### ACTIVITY
What lines in the following entries hold the word "item"? Copy each one.
§
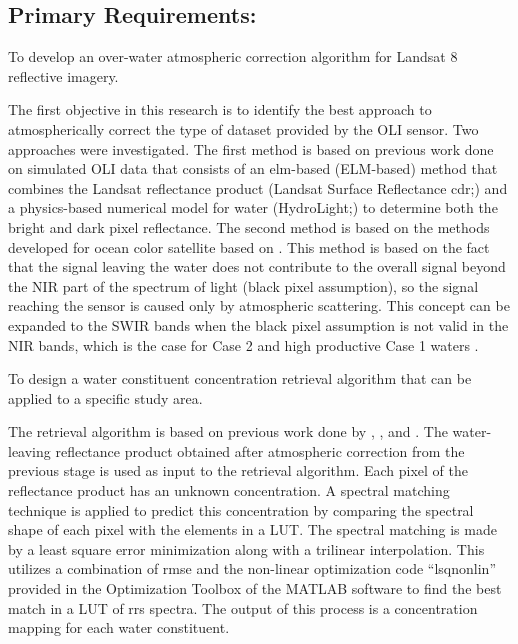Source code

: \subsection{Primary Requirements:}
\begin{enumerate} 
	{\bf \item To develop an over-water atmospheric correction algorithm for Landsat 8 reflective imagery.} 

The first objective in this research is to identify the best approach to atmospherically correct the type of dataset provided by the OLI sensor. Two approaches were investigated. The first method is based on previous work done on simulated OLI data \citep{Gerace:2013,Gerace:2012,GeraceThesis,Pahlevan:2012} that consists of an \acrfull{elm}-based (ELM-based) method that combines the Landsat reflectance product (Landsat Surface Reflectance \acrshort{cdr};\citep{LandsatCDR}) and a physics-based numerical model for water (HydroLight;\citep{MobleyHEtech}) to determine both the bright and dark pixel reflectance. The second method is based on the methods developed for ocean color satellite based on \citet{Gordon:1994}. This method is based on the fact that the signal leaving the water does not contribute to the overall signal beyond the NIR part of the spectrum of light (black pixel assumption), so the signal reaching the sensor is caused only by atmospheric scattering. This concept can be expanded to the SWIR bands when the black pixel assumption is not valid in the NIR bands, which is the case for Case 2 and high productive Case 1 waters \citep{Wang:2007}.

	{\bf \item To design a water constituent concentration retrieval algorithm that can be applied to a specific study area.}

The retrieval algorithm is based on previous work done by \citet{Raqueno:2003}, \citet{GeraceThesis}, and \citet{Pahlevan:2012}. The water-leaving reflectance product obtained after atmospheric correction from the previous stage is used as input to the retrieval algorithm. Each pixel of the reflectance product has an unknown concentration. A spectral matching technique is applied to predict this concentration by comparing the spectral shape of each pixel with the elements in a LUT. The spectral matching is made by a least square error minimization along with a trilinear interpolation. This utilizes a combination of \acrfull{rmse} and the non-linear optimization code ``lsqnonlin'' provided in the Optimization Toolbox of the MATLAB software \citep{MatlabHelp} to find the best match in a LUT of \gls{rrs} spectra. The output of this process is a concentration mapping for each water constituent.


\end{enumerate}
§
### REPLY
	{\bf \item To develop an over-water atmospheric correction algorithm for Landsat 8 reflective imagery.} 
	{\bf \item To design a water constituent concentration retrieval algorithm that can be applied to a specific study area.}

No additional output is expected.